» **DATASET RECORDS**:
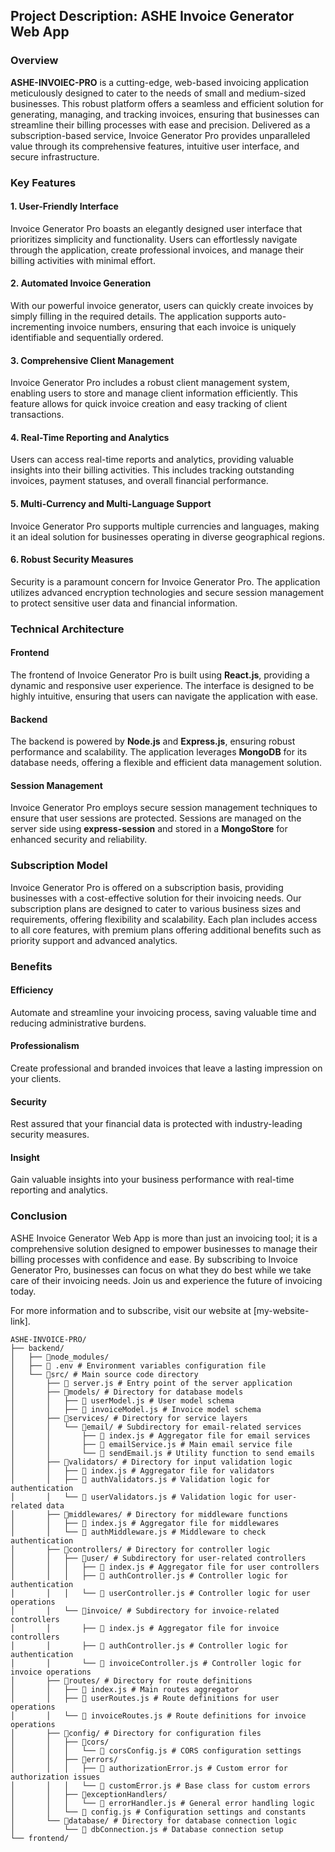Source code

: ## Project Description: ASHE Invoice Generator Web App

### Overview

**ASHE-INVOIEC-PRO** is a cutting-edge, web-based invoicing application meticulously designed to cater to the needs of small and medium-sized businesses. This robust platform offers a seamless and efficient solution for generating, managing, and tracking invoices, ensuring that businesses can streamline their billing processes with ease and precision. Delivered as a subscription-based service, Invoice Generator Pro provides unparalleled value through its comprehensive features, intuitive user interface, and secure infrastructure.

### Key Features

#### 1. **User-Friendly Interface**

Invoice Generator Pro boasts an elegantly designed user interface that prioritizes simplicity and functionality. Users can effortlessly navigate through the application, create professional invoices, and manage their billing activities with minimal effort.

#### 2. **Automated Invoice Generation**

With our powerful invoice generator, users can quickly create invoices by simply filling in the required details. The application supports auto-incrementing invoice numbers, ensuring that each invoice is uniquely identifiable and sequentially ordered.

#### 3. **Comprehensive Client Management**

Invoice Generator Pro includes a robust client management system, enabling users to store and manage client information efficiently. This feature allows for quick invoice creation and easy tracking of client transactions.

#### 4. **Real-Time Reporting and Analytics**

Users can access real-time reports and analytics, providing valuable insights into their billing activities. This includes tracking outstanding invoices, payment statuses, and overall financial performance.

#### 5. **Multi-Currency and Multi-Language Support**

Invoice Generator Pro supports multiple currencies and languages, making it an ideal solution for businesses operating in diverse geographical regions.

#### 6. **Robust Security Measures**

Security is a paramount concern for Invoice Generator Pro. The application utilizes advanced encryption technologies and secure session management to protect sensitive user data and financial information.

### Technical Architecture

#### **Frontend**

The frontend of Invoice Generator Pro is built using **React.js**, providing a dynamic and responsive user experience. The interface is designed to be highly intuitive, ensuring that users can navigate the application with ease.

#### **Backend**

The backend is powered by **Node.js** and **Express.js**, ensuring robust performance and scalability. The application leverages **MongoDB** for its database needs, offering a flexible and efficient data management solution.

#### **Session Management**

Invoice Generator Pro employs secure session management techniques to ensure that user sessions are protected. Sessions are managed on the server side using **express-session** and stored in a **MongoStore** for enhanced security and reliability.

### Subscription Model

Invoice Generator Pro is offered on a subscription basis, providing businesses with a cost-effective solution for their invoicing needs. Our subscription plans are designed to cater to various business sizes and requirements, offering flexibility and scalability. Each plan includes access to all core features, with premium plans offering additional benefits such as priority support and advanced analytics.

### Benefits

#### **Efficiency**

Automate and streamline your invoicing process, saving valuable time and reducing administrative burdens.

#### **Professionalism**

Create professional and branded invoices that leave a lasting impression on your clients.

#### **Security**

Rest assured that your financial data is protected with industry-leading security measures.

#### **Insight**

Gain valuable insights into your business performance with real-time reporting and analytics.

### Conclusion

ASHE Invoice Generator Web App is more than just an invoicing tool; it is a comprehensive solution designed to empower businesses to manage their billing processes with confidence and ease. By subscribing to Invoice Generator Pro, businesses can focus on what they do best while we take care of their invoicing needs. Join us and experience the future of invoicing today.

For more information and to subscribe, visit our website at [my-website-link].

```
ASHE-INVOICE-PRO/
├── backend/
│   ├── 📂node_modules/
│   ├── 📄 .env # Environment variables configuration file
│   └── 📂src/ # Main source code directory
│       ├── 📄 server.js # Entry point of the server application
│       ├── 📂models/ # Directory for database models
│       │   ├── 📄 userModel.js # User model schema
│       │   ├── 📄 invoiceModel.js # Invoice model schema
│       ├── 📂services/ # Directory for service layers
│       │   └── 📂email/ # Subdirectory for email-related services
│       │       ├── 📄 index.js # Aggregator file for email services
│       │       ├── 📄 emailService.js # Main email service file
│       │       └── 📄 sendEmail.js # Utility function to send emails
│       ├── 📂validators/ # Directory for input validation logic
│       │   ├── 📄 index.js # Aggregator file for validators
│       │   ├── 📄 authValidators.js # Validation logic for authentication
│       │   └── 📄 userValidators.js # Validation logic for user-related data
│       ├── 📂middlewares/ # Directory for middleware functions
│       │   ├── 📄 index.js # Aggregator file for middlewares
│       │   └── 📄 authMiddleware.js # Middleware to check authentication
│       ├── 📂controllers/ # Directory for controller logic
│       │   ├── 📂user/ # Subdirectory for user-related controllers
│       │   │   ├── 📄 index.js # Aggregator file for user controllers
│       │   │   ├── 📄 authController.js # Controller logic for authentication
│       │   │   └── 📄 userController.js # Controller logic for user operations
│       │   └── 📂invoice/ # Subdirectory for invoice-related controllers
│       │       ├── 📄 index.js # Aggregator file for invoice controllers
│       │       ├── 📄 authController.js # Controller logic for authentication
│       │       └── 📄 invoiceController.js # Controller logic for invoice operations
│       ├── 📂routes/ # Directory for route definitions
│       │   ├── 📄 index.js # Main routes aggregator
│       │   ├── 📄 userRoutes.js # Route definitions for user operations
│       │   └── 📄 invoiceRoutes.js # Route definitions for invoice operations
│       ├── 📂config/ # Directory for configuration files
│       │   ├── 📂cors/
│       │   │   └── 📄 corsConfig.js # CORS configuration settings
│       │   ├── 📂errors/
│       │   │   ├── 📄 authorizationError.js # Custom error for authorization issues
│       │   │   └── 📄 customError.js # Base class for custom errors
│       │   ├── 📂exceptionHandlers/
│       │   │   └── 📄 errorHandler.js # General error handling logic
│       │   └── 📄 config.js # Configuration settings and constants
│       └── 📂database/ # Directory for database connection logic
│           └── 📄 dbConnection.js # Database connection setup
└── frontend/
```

» **YOUR ASSIGNMENT**: Report every line of the data in which "ASHE" appears.

» **EXERCISE RESPONSE**:
: ## Project Description: ASHE Invoice Generator Web App
**ASHE-INVOIEC-PRO** is a cutting-edge, web-based invoicing application meticulously designed to cater to the needs of small and medium-sized businesses. This robust platform offers a seamless and efficient solution for generating, managing, and tracking invoices, ensuring that businesses can streamline their billing processes with ease and precision. Delivered as a subscription-based service, Invoice Generator Pro provides unparalleled value through its comprehensive features, intuitive user interface, and secure infrastructure.
ASHE Invoice Generator Web App is more than just an invoicing tool; it is a comprehensive solution designed to empower businesses to manage their billing processes with confidence and ease. By subscribing to Invoice Generator Pro, businesses can focus on what they do best while we take care of their invoicing needs. Join us and experience the future of invoicing today.
ASHE-INVOICE-PRO/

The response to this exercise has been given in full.